WHAT YOU WILL DO —
Your output should be the line with "## Indexing / Substrings" plus all following lines to the end of the records, exactly as written and nothing more.

++++++++++++++++++++

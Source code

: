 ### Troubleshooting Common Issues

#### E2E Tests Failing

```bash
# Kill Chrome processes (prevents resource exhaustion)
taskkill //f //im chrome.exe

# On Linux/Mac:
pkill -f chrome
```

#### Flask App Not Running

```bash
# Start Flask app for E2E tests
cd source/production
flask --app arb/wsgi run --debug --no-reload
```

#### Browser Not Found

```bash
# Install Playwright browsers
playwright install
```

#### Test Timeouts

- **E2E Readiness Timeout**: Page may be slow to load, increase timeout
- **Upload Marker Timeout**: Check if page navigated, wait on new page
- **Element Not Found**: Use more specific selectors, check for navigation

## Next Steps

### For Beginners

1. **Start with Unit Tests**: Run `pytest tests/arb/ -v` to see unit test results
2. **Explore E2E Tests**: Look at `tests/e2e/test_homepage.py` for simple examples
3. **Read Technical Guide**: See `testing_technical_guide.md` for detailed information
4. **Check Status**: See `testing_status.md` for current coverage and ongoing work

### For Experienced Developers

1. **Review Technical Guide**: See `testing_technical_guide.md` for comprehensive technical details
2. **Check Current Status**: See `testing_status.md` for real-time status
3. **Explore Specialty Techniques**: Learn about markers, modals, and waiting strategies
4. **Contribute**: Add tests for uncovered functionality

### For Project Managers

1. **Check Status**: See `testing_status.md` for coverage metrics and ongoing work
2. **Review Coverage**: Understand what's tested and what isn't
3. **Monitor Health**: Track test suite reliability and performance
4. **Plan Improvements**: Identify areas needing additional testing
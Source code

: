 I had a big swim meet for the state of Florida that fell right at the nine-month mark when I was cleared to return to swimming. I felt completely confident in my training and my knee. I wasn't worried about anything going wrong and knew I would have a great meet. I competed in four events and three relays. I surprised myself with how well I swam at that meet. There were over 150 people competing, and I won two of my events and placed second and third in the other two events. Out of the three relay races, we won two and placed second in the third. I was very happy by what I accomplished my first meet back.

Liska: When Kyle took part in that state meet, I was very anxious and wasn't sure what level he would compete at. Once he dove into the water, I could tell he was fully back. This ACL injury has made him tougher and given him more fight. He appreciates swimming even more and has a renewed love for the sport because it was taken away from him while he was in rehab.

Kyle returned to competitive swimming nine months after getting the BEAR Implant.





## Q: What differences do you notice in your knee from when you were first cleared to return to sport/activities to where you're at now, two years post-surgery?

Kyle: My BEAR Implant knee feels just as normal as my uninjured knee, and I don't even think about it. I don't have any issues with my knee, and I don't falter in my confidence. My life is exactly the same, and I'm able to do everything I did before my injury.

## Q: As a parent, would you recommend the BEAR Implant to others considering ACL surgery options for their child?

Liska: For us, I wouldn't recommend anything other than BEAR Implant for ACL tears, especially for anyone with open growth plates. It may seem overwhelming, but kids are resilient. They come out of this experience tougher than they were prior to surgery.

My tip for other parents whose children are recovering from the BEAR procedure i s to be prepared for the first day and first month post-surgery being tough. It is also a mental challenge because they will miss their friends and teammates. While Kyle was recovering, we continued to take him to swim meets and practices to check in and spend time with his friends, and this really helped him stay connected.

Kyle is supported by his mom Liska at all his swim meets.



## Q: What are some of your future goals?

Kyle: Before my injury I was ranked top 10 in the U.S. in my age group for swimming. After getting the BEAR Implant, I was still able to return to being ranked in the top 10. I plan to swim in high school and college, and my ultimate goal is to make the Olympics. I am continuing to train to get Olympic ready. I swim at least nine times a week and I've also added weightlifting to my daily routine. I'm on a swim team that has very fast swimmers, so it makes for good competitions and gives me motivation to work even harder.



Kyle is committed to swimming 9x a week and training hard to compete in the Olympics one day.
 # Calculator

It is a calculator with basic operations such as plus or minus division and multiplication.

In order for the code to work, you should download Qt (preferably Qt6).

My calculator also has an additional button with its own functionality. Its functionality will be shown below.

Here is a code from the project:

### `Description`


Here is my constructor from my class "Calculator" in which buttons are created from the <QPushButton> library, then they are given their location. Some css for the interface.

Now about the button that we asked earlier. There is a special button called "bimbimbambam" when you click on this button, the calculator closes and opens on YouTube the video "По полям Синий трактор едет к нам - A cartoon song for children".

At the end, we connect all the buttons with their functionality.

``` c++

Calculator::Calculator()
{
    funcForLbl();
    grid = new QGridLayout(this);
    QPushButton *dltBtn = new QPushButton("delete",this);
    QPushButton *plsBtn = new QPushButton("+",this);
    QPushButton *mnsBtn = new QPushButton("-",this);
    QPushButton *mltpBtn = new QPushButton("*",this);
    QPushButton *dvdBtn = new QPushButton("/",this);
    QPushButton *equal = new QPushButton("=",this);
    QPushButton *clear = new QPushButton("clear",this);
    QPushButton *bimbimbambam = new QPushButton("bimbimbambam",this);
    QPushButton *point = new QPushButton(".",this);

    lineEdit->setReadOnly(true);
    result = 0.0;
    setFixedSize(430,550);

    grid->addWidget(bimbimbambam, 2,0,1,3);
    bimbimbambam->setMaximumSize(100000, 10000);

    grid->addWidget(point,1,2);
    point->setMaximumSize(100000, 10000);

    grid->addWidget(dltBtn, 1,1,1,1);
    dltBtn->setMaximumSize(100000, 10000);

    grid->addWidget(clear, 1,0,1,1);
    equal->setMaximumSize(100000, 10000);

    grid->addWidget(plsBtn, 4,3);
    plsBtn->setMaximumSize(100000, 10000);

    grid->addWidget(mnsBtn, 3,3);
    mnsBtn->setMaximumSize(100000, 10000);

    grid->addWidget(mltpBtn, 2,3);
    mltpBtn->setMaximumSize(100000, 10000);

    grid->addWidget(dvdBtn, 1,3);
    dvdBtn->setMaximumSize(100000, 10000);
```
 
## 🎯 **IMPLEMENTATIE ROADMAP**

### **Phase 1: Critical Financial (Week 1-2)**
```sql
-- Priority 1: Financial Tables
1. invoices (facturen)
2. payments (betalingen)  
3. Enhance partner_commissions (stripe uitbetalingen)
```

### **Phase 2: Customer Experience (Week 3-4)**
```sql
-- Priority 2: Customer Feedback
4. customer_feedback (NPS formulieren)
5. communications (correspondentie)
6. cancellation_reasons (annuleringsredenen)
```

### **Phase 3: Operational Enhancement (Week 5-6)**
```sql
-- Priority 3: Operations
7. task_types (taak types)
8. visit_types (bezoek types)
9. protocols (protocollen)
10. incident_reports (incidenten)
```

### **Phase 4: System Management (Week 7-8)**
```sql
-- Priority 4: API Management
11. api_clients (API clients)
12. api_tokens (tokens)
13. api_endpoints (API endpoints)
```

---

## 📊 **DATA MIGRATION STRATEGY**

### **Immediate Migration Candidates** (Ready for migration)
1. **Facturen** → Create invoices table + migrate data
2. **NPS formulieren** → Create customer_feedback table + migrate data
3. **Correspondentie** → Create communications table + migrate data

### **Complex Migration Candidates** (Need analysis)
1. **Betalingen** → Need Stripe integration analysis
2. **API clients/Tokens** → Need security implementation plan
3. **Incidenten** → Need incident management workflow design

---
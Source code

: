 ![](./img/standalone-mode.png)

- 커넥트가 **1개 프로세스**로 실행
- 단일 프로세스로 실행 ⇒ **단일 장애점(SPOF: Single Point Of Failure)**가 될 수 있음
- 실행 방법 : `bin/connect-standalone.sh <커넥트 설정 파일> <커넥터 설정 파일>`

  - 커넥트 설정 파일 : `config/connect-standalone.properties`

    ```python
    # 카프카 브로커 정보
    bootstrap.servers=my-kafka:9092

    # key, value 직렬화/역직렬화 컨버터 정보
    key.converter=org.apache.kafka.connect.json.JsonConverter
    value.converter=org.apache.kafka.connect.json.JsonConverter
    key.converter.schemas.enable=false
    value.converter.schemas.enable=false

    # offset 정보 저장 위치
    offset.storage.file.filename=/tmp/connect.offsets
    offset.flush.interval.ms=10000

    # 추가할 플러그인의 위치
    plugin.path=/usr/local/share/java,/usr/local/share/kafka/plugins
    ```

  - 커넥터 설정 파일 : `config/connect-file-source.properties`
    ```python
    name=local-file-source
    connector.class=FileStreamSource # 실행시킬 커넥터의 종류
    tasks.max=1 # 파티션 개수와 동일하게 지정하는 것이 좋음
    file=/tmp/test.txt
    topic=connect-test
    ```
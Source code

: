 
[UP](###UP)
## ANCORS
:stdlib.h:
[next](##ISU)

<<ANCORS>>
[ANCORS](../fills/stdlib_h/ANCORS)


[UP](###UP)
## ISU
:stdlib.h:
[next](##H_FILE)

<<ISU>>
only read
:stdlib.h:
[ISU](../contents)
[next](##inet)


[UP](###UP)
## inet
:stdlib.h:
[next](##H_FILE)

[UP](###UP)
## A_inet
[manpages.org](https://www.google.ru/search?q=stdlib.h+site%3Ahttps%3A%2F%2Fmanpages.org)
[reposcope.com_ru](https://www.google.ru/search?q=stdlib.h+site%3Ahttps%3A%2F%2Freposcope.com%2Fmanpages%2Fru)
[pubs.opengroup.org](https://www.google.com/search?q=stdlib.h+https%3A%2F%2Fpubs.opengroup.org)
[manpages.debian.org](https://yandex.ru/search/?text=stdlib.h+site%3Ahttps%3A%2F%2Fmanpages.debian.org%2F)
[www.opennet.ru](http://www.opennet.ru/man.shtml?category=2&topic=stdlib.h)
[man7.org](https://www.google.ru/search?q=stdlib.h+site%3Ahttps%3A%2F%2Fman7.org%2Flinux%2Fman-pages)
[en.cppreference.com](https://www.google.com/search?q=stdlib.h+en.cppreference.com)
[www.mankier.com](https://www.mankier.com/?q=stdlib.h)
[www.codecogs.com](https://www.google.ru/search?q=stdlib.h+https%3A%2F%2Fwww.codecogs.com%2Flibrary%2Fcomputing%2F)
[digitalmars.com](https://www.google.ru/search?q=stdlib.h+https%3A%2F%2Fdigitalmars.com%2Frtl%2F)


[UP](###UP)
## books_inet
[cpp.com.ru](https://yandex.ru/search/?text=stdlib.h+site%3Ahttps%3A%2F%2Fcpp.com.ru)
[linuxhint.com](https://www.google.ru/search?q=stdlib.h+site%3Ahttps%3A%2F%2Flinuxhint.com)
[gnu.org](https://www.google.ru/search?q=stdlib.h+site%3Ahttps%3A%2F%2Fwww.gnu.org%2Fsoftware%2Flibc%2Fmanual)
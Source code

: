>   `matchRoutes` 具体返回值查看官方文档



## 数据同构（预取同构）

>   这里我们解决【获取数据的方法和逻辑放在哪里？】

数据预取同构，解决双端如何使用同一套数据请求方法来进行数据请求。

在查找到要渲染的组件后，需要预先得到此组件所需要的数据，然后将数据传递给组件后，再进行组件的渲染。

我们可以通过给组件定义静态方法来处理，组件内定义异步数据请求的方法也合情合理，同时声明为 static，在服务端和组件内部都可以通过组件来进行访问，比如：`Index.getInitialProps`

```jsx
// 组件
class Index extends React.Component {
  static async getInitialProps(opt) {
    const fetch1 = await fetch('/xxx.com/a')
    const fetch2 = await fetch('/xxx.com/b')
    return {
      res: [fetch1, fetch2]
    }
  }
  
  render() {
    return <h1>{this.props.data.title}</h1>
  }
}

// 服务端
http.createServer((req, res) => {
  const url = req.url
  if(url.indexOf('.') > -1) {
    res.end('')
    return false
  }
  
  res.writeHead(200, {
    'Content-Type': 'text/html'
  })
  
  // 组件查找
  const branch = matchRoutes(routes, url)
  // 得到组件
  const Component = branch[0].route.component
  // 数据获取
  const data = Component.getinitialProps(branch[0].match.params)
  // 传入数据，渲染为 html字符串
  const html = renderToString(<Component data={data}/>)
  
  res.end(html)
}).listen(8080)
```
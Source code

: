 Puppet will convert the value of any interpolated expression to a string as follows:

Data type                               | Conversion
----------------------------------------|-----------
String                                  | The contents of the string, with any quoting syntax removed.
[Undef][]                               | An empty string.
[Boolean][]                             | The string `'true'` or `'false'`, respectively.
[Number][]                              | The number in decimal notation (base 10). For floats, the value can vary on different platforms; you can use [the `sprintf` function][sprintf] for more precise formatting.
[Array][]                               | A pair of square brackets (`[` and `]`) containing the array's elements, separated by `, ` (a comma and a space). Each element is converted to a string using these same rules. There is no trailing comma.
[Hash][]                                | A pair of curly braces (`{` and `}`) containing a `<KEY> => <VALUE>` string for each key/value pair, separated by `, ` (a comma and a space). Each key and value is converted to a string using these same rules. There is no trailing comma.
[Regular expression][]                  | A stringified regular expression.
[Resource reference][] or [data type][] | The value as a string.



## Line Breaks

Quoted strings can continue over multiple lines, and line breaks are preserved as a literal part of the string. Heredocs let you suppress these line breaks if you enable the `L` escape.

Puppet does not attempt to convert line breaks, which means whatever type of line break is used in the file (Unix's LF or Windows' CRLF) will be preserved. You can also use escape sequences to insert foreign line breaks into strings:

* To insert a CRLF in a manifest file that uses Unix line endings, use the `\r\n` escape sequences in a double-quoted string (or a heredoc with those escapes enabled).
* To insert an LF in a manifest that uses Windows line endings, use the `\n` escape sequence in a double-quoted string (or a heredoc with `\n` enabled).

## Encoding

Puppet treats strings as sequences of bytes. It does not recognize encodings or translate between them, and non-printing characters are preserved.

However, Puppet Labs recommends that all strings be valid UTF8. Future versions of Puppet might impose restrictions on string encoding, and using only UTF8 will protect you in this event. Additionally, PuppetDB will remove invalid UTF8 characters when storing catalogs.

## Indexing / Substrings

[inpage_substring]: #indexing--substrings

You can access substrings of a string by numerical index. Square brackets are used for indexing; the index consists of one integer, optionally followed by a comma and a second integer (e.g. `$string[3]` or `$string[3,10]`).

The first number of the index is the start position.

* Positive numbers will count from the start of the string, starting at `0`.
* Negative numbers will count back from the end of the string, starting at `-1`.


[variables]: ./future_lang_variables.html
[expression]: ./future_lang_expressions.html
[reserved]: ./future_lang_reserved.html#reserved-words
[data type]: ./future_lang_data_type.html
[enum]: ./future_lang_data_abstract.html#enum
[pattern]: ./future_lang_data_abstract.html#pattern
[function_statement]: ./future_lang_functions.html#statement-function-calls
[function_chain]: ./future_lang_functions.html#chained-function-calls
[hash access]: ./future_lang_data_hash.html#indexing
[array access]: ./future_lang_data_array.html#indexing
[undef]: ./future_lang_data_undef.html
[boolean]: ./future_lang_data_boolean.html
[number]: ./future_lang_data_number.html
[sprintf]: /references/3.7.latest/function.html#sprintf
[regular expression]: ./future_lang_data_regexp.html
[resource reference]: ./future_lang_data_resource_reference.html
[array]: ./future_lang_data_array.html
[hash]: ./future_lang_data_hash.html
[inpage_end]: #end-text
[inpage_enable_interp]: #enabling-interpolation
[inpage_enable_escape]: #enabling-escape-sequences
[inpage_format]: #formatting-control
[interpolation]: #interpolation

++++++++++++++++++++

FINAL ANSWER —
## Indexing / Substrings

[inpage_substring]: #indexing--substrings

You can access substrings of a string by numerical index. Square brackets are used for indexing; the index consists of one integer, optionally followed by a comma and a second integer (e.g. `$string[3]` or `$string[3,10]`).

The first number of the index is the start position.

* Positive numbers will count from the start of the string, starting at `0`.
* Negative numbers will count back from the end of the string, starting at `-1`.


[variables]: ./future_lang_variables.html
[expression]: ./future_lang_expressions.html
[reserved]: ./future_lang_reserved.html#reserved-words
[data type]: ./future_lang_data_type.html
[enum]: ./future_lang_data_abstract.html#enum
[pattern]: ./future_lang_data_abstract.html#pattern
[function_statement]: ./future_lang_functions.html#statement-function-calls
[function_chain]: ./future_lang_functions.html#chained-function-calls
[hash access]: ./future_lang_data_hash.html#indexing
[array access]: ./future_lang_data_array.html#indexing
[undef]: ./future_lang_data_undef.html
[boolean]: ./future_lang_data_boolean.html
[number]: ./future_lang_data_number.html
[sprintf]: /references/3.7.latest/function.html#sprintf
[regular expression]: ./future_lang_data_regexp.html
[resource reference]: ./future_lang_data_resource_reference.html
[array]: ./future_lang_data_array.html
[hash]: ./future_lang_data_hash.html
[inpage_end]: #end-text
[inpage_enable_interp]: #enabling-interpolation
[inpage_enable_escape]: #enabling-escape-sequences
[inpage_format]: #formatting-control
[interpolation]: #interpolation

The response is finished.